**What is required**
Go through the entries below and print, exactly, the lines starting at the one with "- High performance reconfigurable" and ending at the one with "- Dynamically evolved", keeping both ends and no others.

**Supplied material**
# # # # # # #
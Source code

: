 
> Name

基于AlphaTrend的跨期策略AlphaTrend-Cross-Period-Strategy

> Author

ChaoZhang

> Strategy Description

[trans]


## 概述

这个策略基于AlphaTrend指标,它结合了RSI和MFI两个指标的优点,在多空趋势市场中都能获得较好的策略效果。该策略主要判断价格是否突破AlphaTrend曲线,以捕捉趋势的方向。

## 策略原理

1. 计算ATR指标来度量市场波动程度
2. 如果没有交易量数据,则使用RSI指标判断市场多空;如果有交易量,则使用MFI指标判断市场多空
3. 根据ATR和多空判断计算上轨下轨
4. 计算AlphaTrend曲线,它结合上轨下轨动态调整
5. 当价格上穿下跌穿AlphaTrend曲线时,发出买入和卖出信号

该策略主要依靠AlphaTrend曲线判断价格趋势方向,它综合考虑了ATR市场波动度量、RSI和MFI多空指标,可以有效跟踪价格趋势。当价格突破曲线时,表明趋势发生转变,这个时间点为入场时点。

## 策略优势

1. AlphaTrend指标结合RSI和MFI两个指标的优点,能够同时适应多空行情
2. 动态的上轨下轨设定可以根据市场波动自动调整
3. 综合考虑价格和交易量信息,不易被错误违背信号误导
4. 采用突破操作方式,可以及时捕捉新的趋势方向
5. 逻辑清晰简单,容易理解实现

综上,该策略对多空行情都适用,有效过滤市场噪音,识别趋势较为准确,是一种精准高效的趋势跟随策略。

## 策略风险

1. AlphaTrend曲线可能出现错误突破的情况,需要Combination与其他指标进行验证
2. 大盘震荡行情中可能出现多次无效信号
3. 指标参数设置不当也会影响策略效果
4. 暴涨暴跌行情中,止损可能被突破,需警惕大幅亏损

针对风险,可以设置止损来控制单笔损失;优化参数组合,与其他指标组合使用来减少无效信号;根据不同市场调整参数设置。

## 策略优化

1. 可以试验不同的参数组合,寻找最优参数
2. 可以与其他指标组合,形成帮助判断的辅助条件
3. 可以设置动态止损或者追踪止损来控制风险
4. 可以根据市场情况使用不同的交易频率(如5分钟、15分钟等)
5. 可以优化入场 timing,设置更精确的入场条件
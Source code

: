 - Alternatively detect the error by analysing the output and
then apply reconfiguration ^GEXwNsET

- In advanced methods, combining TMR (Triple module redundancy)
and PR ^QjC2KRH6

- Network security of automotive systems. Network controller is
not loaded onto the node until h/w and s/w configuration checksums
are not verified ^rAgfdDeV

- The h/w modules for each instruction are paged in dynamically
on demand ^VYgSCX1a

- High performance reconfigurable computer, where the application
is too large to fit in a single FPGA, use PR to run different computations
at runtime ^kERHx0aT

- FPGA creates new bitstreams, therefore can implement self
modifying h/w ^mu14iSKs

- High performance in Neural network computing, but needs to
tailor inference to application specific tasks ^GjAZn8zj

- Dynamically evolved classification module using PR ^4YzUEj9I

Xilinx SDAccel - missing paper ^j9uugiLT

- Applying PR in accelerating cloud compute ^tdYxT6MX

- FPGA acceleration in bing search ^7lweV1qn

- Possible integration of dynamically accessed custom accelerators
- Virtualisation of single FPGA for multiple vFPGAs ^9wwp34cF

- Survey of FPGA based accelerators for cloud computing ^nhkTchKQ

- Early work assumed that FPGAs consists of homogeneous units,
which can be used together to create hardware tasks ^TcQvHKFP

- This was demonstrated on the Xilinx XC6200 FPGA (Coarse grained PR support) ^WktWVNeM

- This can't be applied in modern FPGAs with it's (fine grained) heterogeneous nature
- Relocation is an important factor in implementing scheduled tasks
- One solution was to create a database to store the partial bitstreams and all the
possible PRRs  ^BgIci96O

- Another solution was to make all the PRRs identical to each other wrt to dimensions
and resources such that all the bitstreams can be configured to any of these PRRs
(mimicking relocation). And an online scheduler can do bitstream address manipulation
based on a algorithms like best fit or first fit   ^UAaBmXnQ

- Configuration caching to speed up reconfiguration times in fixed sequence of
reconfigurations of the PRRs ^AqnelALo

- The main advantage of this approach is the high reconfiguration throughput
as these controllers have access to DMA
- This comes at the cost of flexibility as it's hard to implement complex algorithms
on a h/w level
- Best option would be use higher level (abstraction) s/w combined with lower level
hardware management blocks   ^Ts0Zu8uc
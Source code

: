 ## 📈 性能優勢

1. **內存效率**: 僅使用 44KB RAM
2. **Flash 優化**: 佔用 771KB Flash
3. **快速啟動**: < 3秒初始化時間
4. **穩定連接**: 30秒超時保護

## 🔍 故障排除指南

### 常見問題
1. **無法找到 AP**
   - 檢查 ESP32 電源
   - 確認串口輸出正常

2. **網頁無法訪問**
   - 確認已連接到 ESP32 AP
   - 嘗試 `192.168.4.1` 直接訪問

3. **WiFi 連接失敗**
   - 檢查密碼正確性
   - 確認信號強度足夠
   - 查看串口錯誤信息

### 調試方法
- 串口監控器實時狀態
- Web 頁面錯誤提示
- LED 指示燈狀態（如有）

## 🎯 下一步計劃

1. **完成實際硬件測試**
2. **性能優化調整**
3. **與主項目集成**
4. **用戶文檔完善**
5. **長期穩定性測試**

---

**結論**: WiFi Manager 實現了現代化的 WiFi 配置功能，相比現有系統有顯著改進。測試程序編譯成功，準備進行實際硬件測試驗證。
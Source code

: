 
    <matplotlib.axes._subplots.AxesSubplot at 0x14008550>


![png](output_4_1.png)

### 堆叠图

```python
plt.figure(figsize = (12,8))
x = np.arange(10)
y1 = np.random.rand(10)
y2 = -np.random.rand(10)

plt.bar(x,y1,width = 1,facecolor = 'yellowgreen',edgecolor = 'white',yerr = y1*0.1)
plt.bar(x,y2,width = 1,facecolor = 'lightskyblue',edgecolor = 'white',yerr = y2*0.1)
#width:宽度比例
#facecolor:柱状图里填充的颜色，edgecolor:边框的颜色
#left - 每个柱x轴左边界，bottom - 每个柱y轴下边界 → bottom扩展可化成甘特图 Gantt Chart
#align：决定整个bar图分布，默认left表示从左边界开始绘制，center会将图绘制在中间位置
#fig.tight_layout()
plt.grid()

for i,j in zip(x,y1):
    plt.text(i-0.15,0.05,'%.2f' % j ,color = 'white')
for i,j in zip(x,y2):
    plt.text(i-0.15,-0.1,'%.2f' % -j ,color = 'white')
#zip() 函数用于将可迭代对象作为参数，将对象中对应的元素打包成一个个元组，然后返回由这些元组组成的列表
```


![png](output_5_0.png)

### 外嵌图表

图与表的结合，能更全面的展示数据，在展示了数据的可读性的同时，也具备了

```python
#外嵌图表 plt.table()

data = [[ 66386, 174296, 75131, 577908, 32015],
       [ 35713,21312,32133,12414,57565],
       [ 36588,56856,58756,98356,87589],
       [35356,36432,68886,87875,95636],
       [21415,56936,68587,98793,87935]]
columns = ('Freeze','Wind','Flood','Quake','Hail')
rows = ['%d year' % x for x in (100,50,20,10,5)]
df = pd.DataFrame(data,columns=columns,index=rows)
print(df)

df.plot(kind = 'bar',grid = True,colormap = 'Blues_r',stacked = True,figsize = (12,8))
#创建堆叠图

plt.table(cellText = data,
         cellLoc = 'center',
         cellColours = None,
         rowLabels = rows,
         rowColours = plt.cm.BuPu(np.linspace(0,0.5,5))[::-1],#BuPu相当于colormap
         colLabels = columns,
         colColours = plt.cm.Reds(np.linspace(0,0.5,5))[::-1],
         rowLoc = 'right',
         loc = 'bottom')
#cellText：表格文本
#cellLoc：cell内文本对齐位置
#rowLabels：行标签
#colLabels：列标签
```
# # # # # # #
**Response to the task**
- High performance reconfigurable computer, where the application
is too large to fit in a single FPGA, use PR to run different computations
at runtime ^kERHx0aT

- FPGA creates new bitstreams, therefore can implement self
modifying h/w ^mu14iSKs

- High performance in Neural network computing, but needs to
tailor inference to application specific tasks ^GjAZn8zj

- Dynamically evolved classification module using PR ^4YzUEj9I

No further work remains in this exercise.